__Problem description__. Check every line below for the word "uploads" and give only the number of lines where it appears.

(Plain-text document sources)
'''

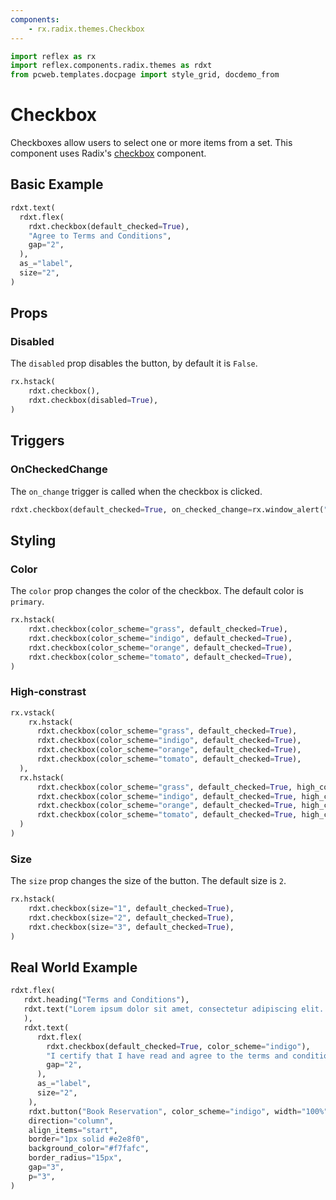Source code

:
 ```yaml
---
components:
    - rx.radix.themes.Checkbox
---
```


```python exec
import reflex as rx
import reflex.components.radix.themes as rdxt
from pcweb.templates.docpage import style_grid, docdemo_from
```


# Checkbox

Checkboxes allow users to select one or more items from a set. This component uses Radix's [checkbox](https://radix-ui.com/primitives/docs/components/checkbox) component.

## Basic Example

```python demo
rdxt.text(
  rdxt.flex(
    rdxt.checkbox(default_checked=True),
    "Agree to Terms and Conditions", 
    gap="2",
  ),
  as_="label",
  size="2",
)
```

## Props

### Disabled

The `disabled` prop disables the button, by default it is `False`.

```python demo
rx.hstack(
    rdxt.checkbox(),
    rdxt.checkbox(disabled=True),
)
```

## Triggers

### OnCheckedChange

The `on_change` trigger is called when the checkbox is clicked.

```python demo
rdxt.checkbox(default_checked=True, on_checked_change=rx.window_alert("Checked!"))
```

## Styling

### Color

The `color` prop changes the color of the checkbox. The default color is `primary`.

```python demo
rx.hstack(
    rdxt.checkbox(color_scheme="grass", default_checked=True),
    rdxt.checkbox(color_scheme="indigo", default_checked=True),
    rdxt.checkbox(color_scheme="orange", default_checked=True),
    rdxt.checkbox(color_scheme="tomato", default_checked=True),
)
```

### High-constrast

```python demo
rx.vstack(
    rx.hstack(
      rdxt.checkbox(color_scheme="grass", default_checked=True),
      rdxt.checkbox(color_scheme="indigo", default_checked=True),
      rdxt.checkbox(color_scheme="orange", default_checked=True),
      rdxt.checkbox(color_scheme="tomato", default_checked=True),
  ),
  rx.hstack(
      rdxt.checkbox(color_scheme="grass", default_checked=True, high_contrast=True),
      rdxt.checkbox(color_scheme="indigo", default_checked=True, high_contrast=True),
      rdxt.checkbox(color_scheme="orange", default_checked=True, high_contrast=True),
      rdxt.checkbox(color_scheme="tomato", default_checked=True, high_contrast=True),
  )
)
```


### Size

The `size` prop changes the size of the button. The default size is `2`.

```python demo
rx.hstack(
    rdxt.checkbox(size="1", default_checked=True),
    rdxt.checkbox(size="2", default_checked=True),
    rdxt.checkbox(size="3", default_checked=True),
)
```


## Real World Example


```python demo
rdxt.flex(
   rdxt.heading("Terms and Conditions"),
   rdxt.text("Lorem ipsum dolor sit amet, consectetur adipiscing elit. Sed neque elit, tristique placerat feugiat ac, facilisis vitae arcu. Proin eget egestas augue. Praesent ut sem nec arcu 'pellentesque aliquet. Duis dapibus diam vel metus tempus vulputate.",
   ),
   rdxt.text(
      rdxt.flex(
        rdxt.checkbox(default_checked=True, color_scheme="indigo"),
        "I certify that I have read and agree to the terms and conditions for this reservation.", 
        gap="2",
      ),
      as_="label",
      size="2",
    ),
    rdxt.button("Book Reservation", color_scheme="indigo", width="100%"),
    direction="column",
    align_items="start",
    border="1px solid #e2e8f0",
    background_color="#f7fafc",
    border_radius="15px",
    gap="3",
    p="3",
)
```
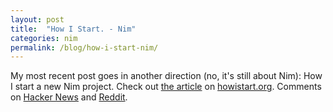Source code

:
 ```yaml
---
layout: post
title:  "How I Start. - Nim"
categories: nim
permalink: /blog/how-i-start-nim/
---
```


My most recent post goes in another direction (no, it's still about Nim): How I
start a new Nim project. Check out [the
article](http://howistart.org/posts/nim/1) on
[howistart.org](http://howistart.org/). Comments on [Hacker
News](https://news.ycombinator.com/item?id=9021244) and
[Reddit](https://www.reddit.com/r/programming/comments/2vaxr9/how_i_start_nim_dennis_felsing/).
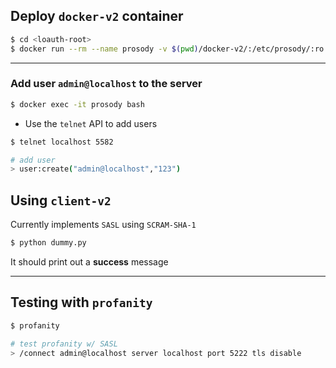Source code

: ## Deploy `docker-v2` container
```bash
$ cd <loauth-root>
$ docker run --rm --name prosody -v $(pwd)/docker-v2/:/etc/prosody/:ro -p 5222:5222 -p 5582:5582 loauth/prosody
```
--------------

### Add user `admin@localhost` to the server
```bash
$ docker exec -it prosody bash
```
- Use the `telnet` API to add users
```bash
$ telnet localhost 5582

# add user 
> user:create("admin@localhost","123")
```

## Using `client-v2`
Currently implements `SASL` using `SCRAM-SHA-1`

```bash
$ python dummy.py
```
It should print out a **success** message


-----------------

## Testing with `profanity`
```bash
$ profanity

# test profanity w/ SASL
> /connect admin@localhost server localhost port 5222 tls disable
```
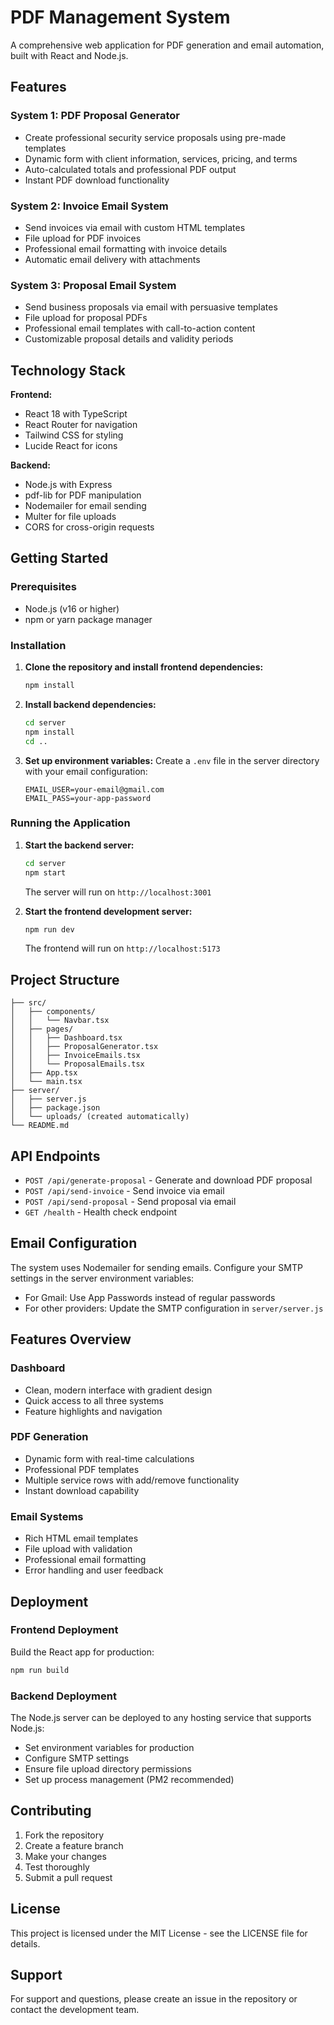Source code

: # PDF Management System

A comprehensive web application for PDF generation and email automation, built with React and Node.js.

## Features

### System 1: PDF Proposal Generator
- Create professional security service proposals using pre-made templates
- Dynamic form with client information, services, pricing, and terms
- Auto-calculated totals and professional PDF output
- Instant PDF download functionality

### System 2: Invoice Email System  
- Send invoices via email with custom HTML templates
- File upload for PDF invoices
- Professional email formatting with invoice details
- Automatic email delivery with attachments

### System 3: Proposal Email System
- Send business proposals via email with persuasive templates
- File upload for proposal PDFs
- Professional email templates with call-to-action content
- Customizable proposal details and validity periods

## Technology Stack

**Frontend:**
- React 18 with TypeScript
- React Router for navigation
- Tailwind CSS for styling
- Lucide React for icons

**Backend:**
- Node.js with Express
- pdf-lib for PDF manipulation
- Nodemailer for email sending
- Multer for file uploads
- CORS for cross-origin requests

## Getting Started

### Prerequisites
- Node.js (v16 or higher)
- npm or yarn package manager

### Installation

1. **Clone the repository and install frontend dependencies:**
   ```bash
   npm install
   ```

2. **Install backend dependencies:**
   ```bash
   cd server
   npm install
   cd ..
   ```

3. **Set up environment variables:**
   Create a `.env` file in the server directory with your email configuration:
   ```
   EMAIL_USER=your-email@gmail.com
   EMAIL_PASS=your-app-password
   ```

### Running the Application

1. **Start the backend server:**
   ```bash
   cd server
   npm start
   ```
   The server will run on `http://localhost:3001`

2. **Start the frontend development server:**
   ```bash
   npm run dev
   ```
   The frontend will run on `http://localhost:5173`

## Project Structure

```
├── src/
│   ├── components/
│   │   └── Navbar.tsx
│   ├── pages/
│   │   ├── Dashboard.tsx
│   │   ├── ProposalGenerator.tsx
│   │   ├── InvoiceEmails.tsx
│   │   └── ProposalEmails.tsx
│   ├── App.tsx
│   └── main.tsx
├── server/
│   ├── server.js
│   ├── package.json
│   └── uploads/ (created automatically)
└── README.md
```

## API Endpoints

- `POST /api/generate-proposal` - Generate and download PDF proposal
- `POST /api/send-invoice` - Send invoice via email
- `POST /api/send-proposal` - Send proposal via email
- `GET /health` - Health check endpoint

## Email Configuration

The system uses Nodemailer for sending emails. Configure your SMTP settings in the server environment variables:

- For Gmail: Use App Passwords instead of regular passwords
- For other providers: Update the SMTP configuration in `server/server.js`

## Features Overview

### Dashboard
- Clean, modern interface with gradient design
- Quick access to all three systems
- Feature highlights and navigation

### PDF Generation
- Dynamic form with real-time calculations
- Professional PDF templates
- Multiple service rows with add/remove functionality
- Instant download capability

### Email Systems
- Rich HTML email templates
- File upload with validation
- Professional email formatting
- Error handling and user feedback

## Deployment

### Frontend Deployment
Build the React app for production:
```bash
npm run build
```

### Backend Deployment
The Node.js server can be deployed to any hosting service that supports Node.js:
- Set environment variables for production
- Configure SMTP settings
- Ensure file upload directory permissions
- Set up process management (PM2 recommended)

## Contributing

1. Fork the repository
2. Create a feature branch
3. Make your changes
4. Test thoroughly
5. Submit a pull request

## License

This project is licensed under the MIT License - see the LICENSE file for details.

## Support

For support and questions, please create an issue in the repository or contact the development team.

'''

__Exercise result__. 2